Data excerpts
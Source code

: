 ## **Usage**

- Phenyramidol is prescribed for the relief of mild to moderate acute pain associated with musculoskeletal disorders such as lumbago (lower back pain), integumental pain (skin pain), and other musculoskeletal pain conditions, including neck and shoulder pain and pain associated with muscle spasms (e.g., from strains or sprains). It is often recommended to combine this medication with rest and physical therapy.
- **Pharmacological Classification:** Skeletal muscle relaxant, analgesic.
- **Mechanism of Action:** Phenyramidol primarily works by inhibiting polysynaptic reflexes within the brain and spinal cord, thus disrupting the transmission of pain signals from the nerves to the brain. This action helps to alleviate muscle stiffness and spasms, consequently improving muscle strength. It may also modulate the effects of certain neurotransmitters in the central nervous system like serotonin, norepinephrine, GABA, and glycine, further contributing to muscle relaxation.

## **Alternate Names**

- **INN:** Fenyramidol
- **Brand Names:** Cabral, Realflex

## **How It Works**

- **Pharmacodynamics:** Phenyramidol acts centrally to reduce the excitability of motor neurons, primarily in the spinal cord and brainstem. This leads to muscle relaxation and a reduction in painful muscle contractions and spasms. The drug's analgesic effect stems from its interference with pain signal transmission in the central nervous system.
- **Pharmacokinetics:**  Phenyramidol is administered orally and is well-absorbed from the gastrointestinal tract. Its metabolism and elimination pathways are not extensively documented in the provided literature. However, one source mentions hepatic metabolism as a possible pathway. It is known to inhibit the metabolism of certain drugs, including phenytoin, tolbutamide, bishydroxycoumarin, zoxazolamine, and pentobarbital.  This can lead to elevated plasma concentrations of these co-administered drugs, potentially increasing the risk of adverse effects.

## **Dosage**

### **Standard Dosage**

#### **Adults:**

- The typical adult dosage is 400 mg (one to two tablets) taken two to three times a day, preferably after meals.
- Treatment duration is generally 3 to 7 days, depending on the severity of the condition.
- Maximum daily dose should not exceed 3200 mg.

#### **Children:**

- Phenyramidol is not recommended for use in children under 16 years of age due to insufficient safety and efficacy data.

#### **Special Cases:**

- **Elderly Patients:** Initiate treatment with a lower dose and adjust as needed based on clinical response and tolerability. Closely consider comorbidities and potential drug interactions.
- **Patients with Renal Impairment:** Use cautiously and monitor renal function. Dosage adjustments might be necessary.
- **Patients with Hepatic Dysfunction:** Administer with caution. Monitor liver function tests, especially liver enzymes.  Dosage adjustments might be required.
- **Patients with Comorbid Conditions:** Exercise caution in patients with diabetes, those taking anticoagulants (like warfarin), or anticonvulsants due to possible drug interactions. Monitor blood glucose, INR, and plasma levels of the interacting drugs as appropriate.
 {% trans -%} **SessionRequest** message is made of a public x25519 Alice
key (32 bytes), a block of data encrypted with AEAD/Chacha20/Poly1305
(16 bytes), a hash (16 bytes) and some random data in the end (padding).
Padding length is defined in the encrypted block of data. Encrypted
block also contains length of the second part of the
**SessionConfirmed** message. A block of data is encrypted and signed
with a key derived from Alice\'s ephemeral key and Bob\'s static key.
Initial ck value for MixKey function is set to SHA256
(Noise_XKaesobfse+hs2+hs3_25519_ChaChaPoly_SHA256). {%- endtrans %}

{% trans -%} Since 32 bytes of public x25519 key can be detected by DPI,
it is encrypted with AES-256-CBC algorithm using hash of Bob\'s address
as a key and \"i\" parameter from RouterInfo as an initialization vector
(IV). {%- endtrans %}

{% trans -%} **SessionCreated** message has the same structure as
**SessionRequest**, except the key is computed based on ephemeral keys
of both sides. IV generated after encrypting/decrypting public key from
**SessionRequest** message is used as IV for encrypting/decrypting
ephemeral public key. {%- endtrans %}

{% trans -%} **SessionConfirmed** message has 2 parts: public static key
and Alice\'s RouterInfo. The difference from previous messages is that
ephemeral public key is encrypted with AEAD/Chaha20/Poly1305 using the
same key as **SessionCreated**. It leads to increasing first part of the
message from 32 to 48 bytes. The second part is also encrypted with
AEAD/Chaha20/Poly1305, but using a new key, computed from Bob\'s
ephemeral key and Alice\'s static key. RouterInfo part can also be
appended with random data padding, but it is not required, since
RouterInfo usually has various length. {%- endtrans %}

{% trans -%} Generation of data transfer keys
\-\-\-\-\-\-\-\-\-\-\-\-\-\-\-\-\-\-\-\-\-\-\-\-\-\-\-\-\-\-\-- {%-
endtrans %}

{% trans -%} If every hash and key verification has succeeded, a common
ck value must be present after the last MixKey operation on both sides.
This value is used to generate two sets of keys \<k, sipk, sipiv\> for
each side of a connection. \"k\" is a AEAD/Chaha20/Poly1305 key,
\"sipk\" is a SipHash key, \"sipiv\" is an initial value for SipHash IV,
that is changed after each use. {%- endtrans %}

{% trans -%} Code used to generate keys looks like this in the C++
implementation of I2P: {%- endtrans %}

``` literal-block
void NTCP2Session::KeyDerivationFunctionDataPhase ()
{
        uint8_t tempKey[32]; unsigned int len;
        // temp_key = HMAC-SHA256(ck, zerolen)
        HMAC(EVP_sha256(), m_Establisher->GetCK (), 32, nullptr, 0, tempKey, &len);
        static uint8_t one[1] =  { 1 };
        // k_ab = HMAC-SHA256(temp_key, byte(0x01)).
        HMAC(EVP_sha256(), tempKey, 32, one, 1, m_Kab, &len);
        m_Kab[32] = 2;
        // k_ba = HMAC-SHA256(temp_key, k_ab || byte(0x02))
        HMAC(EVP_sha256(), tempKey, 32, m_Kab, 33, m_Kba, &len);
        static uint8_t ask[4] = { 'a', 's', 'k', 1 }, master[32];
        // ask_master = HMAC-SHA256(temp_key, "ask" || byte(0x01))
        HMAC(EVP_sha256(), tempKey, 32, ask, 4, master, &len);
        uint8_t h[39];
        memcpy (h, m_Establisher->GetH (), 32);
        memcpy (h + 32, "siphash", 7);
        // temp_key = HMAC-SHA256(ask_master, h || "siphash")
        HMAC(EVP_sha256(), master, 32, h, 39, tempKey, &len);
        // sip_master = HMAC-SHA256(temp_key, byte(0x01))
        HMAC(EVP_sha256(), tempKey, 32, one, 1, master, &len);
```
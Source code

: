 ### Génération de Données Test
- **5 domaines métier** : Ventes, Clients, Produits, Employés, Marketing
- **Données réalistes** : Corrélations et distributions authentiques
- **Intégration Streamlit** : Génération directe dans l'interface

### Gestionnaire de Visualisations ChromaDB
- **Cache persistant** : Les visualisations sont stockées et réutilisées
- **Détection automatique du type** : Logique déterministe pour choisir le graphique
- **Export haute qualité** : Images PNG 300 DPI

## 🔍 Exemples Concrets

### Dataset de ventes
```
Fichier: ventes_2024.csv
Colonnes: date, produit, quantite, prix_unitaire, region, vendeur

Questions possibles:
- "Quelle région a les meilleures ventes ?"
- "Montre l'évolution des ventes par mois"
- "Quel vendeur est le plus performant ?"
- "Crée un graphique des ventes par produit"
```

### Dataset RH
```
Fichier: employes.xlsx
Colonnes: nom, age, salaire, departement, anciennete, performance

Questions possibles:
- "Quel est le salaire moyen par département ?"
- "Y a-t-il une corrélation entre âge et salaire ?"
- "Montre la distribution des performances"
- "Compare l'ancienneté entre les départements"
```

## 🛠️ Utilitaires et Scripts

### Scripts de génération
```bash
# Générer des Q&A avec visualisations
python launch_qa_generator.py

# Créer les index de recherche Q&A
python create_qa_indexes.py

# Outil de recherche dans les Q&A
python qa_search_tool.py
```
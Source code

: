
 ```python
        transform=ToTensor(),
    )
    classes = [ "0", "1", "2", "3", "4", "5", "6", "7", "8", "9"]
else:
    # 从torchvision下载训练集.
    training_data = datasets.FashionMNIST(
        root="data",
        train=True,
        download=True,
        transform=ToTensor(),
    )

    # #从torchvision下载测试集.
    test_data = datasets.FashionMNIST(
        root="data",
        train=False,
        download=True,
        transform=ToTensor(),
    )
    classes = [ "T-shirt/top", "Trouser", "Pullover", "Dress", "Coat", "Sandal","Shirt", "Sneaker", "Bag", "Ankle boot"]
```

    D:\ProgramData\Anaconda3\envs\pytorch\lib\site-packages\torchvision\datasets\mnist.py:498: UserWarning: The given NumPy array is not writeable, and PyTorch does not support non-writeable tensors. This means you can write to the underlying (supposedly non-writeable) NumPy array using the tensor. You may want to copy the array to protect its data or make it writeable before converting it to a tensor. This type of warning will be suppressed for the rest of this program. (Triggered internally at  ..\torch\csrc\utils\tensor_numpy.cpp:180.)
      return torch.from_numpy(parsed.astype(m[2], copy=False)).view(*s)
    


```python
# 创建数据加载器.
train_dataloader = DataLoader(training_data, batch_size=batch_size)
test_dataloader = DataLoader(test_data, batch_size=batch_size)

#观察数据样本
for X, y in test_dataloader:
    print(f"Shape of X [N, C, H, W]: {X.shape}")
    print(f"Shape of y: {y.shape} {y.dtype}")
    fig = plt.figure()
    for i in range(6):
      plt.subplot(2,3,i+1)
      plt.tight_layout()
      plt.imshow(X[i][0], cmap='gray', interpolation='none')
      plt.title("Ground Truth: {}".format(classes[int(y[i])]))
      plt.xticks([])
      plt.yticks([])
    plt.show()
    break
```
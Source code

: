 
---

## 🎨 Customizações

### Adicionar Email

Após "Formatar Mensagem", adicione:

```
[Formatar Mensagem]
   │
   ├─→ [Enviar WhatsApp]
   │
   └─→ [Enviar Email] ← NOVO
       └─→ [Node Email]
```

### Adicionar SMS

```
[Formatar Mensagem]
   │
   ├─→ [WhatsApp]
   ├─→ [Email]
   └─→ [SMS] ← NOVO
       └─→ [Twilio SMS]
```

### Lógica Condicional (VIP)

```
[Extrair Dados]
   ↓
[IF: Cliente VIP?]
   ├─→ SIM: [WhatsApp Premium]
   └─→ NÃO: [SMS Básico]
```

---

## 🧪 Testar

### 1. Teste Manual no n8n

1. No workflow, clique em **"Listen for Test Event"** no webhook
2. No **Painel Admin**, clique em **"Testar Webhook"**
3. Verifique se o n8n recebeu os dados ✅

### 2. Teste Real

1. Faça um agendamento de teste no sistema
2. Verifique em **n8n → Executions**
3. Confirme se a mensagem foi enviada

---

Instructions to follow
Write out only the lines that run from the line containing "and Alice\'s RouterInfo." through the line containing "this in the C++", both included, exactly as they appear above.

Task solution
and Alice\'s RouterInfo. The difference from previous messages is that
ephemeral public key is encrypted with AEAD/Chaha20/Poly1305 using the
same key as **SessionCreated**. It leads to increasing first part of the
message from 32 to 48 bytes. The second part is also encrypted with
AEAD/Chaha20/Poly1305, but using a new key, computed from Bob\'s
ephemeral key and Alice\'s static key. RouterInfo part can also be
appended with random data padding, but it is not required, since
RouterInfo usually has various length. {%- endtrans %}

{% trans -%} Generation of data transfer keys
\-\-\-\-\-\-\-\-\-\-\-\-\-\-\-\-\-\-\-\-\-\-\-\-\-\-\-\-\-\-\-- {%-
endtrans %}

{% trans -%} If every hash and key verification has succeeded, a common
ck value must be present after the last MixKey operation on both sides.
This value is used to generate two sets of keys \<k, sipk, sipiv\> for
each side of a connection. \"k\" is a AEAD/Chaha20/Poly1305 key,
\"sipk\" is a SipHash key, \"sipiv\" is an initial value for SipHash IV,
that is changed after each use. {%- endtrans %}

{% trans -%} Code used to generate keys looks like this in the C++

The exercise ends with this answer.